It's still running the old version, you have to recompile.

c(sqmfeedback).
sqmfeedback:main().

Yeah, I did that, so I have got to be missing something :confused:

2> sqmfeedback:main().
ping akamai.com with results: [194.0,195.0,223.0,241.0,242.0]
ping facebook.com with results: [184.0,195.0,230.0,232.0,239.0]
ping one.one.one.one with results: [186.0,198.0,231.0,236.0,250.0]
=ERROR REPORT==== 22-Feb-2020::19:28:19.309114 ===
Error in process <0.82.0> with exit value:
{badarg,[{erlang,binary_to_integer,"-",[]},
         {sqmfeedback,'-pingtimes_ms/3-lc$^1/1-1-',1,
                      [{file,"sqmfeedback.erl"},{line,11}]},
         {sqmfeedback,'-pingtimes_ms/3-lc$^1/1-1-',1,
                      [{file,"sqmfeedback.erl"},{line,11}]},
         {sqmfeedback,pingtimes_ms,3,[{file,"sqmfeedback.erl"},{line,11}]},
         {sqmfeedback,monitor_a_site,1,[{file,"sqmfeedback.erl"},{line,37}]}]}

=ERROR REPORT==== 22-Feb-2020::19:28:19.529679 ===
Error in process <0.88.0> with exit value:
{badarg,[{erlang,binary_to_integer,"-",[]},
         {sqmfeedback,'-pingtimes_ms/3-lc$^1/1-1-',1,
                      [{file,"sqmfeedback.erl"},{line,11}]},
         {sqmfeedback,'-pingtimes_ms/3-lc$^1/1-1-',1,
                      [{file,"sqmfeedback.erl"},{line,11}]},
         {sqmfeedback,pingtimes_ms,3,[{file,"sqmfeedback.erl"},{line,11}]},
         {sqmfeedback,monitor_a_site,1,[{file,"sqmfeedback.erl"},{line,37}]}]}

=ERROR REPORT==== 22-Feb-2020::19:28:19.569591 ===
Error in process <0.86.0> with exit value:
{badarg,[{erlang,binary_to_integer,"-",[]},
         {sqmfeedback,'-pingtimes_ms/3-lc$^1/1-1-',1,
                      [{file,"sqmfeedback.erl"},{line,11}]},
         {sqmfeedback,'-pingtimes_ms/3-lc$^1/1-1-',1,
                      [{file,"sqmfeedback.erl"},{line,11}]},
         {sqmfeedback,pingtimes_ms,3,[{file,"sqmfeedback.erl"},{line,11}]},
         {sqmfeedback,monitor_a_site,1,[{file,"sqmfeedback.erl"},{line,37}]}]}

ping cloudflare.com with results: [44.9,81.1,118.0,145.0,192.0]
ping amazon.com with results: [43.6,92.2,114.0,141.0,206.0]
ping quad9.net with results: [216.0,232.0,250.0,256.0,273.0]
ping facebook.com with results: [67.2,191.0,236.0,239.0,254.0]

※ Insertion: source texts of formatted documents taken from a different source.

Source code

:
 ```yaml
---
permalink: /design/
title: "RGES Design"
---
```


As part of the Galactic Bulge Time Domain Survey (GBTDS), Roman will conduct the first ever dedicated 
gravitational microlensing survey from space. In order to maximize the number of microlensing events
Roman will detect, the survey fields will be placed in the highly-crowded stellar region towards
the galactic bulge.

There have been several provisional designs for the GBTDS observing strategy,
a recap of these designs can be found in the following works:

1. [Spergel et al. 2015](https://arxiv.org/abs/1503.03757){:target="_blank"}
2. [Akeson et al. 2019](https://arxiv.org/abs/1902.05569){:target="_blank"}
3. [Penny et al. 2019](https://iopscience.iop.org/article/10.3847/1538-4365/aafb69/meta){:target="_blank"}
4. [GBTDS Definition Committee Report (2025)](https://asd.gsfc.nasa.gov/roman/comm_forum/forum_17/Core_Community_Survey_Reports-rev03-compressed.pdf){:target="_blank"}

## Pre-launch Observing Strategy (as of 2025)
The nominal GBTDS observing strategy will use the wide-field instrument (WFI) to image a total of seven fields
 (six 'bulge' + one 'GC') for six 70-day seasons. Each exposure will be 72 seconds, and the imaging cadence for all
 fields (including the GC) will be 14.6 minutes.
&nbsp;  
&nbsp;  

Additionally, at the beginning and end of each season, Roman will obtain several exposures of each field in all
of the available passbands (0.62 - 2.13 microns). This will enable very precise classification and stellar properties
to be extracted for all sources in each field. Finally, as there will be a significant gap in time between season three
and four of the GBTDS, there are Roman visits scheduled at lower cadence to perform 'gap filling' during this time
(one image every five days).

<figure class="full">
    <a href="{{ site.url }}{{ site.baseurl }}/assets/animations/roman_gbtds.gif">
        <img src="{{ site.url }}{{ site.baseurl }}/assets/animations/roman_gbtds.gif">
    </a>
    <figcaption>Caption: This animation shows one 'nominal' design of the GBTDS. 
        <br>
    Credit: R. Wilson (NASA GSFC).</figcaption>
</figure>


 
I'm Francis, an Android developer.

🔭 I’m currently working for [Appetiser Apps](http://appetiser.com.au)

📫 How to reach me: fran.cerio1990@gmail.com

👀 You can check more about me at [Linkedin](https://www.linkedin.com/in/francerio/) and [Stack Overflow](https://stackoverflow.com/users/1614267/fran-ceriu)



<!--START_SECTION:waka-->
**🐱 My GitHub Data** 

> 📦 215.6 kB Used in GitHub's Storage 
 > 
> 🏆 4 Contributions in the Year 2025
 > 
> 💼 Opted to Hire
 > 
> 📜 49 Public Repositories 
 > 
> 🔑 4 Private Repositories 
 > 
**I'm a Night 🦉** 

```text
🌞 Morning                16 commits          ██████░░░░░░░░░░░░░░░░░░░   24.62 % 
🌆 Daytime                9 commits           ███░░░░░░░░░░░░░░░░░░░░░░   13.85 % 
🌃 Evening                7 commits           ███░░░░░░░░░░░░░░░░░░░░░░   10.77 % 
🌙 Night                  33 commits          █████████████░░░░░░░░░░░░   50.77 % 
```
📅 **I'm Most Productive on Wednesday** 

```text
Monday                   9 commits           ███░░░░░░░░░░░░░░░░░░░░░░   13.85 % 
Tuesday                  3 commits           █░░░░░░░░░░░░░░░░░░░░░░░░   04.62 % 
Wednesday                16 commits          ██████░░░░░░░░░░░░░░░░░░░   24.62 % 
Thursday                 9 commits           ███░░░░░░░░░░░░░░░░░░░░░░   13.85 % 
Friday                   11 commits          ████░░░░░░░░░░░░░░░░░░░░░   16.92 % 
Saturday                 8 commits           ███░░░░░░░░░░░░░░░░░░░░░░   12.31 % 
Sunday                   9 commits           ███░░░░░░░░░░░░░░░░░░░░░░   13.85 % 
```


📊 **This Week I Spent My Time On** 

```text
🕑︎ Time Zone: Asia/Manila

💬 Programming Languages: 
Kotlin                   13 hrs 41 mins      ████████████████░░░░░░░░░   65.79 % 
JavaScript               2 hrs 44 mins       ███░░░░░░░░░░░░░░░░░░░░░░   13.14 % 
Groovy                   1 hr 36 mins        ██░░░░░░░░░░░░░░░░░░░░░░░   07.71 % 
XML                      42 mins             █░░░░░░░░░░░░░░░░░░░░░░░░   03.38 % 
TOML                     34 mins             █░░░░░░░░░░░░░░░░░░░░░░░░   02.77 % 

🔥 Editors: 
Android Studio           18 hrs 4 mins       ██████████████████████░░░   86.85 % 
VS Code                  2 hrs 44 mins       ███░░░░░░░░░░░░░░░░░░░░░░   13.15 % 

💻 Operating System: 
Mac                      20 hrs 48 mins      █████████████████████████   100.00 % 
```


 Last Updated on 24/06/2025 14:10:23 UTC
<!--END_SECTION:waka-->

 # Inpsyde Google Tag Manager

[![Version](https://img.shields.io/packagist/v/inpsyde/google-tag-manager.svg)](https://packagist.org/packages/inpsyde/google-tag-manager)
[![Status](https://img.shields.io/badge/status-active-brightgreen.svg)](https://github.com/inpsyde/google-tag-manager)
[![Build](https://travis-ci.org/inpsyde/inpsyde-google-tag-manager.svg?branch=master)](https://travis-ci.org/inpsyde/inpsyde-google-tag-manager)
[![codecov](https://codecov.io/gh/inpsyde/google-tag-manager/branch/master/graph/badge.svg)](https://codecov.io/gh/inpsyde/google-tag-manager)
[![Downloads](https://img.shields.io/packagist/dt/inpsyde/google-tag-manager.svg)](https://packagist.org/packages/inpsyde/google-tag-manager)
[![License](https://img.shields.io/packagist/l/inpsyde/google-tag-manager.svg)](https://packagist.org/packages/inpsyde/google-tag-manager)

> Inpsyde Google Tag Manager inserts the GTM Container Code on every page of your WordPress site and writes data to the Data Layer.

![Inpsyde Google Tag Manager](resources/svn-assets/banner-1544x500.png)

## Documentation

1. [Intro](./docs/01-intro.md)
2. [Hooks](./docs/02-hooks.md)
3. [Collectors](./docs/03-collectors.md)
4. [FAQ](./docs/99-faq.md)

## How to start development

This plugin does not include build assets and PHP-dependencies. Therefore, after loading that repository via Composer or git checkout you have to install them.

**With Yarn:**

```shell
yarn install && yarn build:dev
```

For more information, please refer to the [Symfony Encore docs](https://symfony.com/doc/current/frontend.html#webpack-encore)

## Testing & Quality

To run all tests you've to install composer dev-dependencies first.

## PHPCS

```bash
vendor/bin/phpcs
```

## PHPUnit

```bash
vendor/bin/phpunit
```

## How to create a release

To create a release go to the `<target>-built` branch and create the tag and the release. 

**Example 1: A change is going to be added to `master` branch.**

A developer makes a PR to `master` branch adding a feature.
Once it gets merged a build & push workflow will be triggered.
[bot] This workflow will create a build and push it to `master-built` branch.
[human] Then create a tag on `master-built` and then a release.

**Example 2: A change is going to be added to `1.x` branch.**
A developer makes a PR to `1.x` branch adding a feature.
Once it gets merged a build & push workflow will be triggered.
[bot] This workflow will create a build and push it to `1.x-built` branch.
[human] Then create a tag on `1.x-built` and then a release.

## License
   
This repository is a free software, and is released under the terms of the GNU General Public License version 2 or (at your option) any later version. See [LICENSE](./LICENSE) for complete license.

I'm guessing some of the sites are not responding to pings and instead of getting a time it's getting some other garbage... then that thread is dying... Let it die, the other threads continue to work... let it run for a while and see what happens with just the "good" sites. I'll work on more error handling later. :wink:

will do, seems I may have removed a necessary space when I changed the bandwidth values, I'm checking to make sure everything is the same as you have it

=ERROR REPORT==== 22-Feb-2020::19:39:57.895071 ===
Error in process <0.88.0> with exit value:
{badarg,[{erlang,binary_to_integer,"-",[]},
         {sqmfeedback,'-pingtimes_ms/3-lc$^1/1-1-',1,
                      [{file,"sqmfeedback.erl"},{line,11}]},
         {sqmfeedback,'-pingtimes_ms/3-lc$^1/1-1-',1,
                      [{file,"sqmfeedback.erl"},{line,11}]},
         {sqmfeedback,pingtimes_ms,3,[{file,"sqmfeedback.erl"},{line,11}]},
         {sqmfeedback,monitor_a_site,5,[{file,"sqmfeedback.erl"},{line,24}]}]}

yes, constant pings, and this error now

So close! xD

 90    bandwidth ~BKbit dual-srchost overhead 34 ", 900, 999, 1024}]
                             removed the space  ^
 91	  al-dsthost nat overhead 34 ingress",   1024, 3400, 6944},

Here's my only issue now

ping gstatic.com with results: [42.4,42.7,42.8,43.1,44.0]
ping cloudflare.com with results: [41.0,41.7,41.9,41.9,42.1]
ping facebook.com with results: [42.9,43.1,43.4,44.6,45.3]
Checking up on things: 1582420875
=ERROR REPORT==== 22-Feb-2020::20:21:16.004000 ===
Error in process <0.91.0> with exit value:
{badarg,[{io,format,
             [<0.63.0>,
              "tc qdisc change root dev pppoe-wan cake bandwidth ~BKbit dual-srchost overhead 34",
              [3629.0778505877756]],
             []},
         {sqmfeedback,adjuster,1,[{file,"sqmfeedback.erl"},{line,68}]}]}

pushed a change to round that float before printing it as an integer.... try it out.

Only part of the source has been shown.